Assim como o autismo, o ativismo também faz parte da vida de mãe e filha. Foto: Victor Lacerda

Chapecó/SC

Crises, solidão, aprendizado e ativismo: a rotina desafiadora de convívio com o autismo.

Foram muitos os sinais. Um dos primeiros veio do singelo comentário de uma amiga sobre amamentação e o quanto era maravilhosa a troca de olhares naquele momento entre mãe e filho. Na hora, a Adriana lembrou que a Alice não olhava nos olhos dela.

Com seis meses, a bebê ainda não sentava. Ela não gostava de ir no colo de ninguém, nem mesmo dos familiares mais próximos, ia somente com a mãe e o pai. Desde pequenininha, Alice não mostrava interesse em se relacionar com as outras pessoas.

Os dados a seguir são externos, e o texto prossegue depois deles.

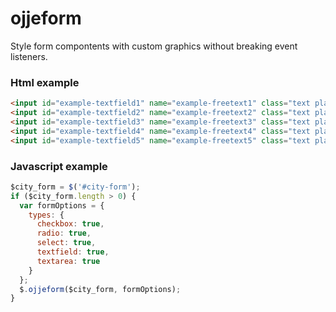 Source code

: ojjeform
========

Style form compontents with custom graphics without breaking event listeners.

### Html example
```html
<input id="example-textfield1" name="example-freetext1" class="text placeholder not-changed" type="text" value="My default value here" /> <br />
<input id="example-textfield2" name="example-freetext2" class="text placeholder not-changed" type="text" value="Another default value here" /> <br />
<input id="example-textfield3" name="example-freetext3" class="text placeholder not-changed" type="text" value="Here too..." /> <br />
<input id="example-textfield4" name="example-freetext4" class="text placeholder not-changed" type="text" value="And here..." /> <br />
<input id="example-textfield5" name="example-freetext5" class="text placeholder not-changed" type="text" value="Well, you get it..." />
```

### Javascript example 
```javascript
$city_form = $('#city-form');
if ($city_form.length > 0) {
  var formOptions = {
    types: {
      checkbox: true,
      radio: true,
      select: true,
      textfield: true,
      textarea: true
    }
  };
  $.ojjeform($city_form, formOptions);
}  
```

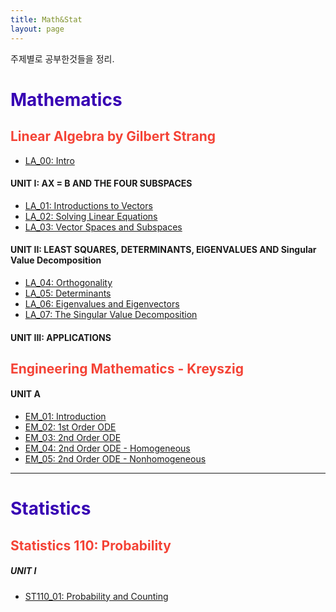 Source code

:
 ```yaml
---
title: Math&Stat
layout: page
---
```


주제별로 공부한것들을 정리.

<font color="#3700B3"><h1>Mathematics</h1></font>

<font color="#F44336"><h2>Linear Algebra by Gilbert Strang</h2></font>

- [LA_00: Intro](https://xero0001.github.io/mathematics/2019/04/27/LA_00/)

#### UNIT I: AX = B AND THE FOUR SUBSPACES

- [LA_01: Introductions to Vectors](https://xero0001.github.io/mathematics/2019/04/27/LA_01/)
- [LA_02: Solving Linear Equations](https://xero0001.github.io/mathematics/2019/04/27/LA_02/)
- [LA_03: Vector Spaces and Subspaces](https://xero0001.github.io/mathematics/2019/04/28/LA_03/)

#### UNIT II: LEAST SQUARES, DETERMINANTS, EIGENVALUES AND Singular Value Decomposition

- [LA_04: Orthogonality](https://xero0001.github.io/mathematics/2019/05/01/LA_04/)
- [LA_05: Determinants](https://xero0001.github.io/mathematics/2019/05/03/LA_05/)
- [LA_06: Eigenvalues and Eigenvectors](https://xero0001.github.io/mathematics/2019/05/04/LA_06/)
- [LA_07: The Singular Value Decomposition](https://xero0001.github.io/mathematics/2019/05/06/LA_07/)

#### UNIT III: APPLICATIONS

<font color="#F44336"><h2>Engineering Mathematics - Kreyszig</h2></font>

#### UNIT A

- [EM_01: Introduction](https://xero0001.github.io/mathematics/2019/05/08/EM_01/)
- [EM_02: 1st Order ODE](https://xero0001.github.io/mathematics/2019/05/08/EM_02/)
- [EM_03: 2nd Order ODE](https://xero0001.github.io/mathematics/2019/05/08/EM_03/)
- [EM_04: 2nd Order ODE - Homogeneous](https://xero0001.github.io/mathematics/2019/05/08/EM_04/)
- [EM_05: 2nd Order ODE - Nonhomogeneous](https://xero0001.github.io/mathematics/2019/05/17/EM_05/)

---

<font color="#3700B3"><h1>Statistics</h1></font>

<font color="#F44336"><h2>Statistics 110: Probability</h2></font>

##### UNIT I

- [ST110_01: Probability and Counting](https://xero0001.github.io/statistics/2019/04/24/stat110-1/)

Um dia, bateu a cabeça na grade do berço sem querer e logo depois fez de propósito e repetidamente. Além disso, a menina nem sempre olhava quando era chamada. Antes de completar um ano de idade, passou a fazer pêndulo com o corpo quando ouvia as músicas infantis que gostava.

No começo, a Adriana imaginou que a Alice seria uma criança ansiosa e que ela daria conta de lidar com isso. Com o tempo, resolveu pesquisar, pois achou que os sinais eram indicativos de autismo.

“Eu só pensava nisso, mas não queria que fosse. Eu desconhecia o autismo, não tinha contato. Li sobre transtorno do processamento sensorial e vi que ela tinha todas as características.

Foi uma busca solitária porque o pai dela achava que eu estava louca.

Fomos investigar e o relatório da neuropsicóloga não dizia que ela tinha autismo, mas citava todas as características, pra mim ficou claro que ela tinha, mas pro pai da Alice não.

A Alice tinha um ano e quatro meses quando o neurologista diagnosticou. O pai dela chorou, porque estava com outra expectativa. Para mim foi um alívio porque eu me sentia muito sozinha nessa busca por respostas”.

Adriana Freitag Migott, mãe da Alice.

Desmoronou

A partir do diagnóstico de autismo da filha começaram os problemas no relacionamento do casal. Eles namoravam quando engravidaram, e, mesmo sem planejar, aceitaram bem a vinda da filha. Ambos tinham em comum a vontade de constituir família, de ter filhos.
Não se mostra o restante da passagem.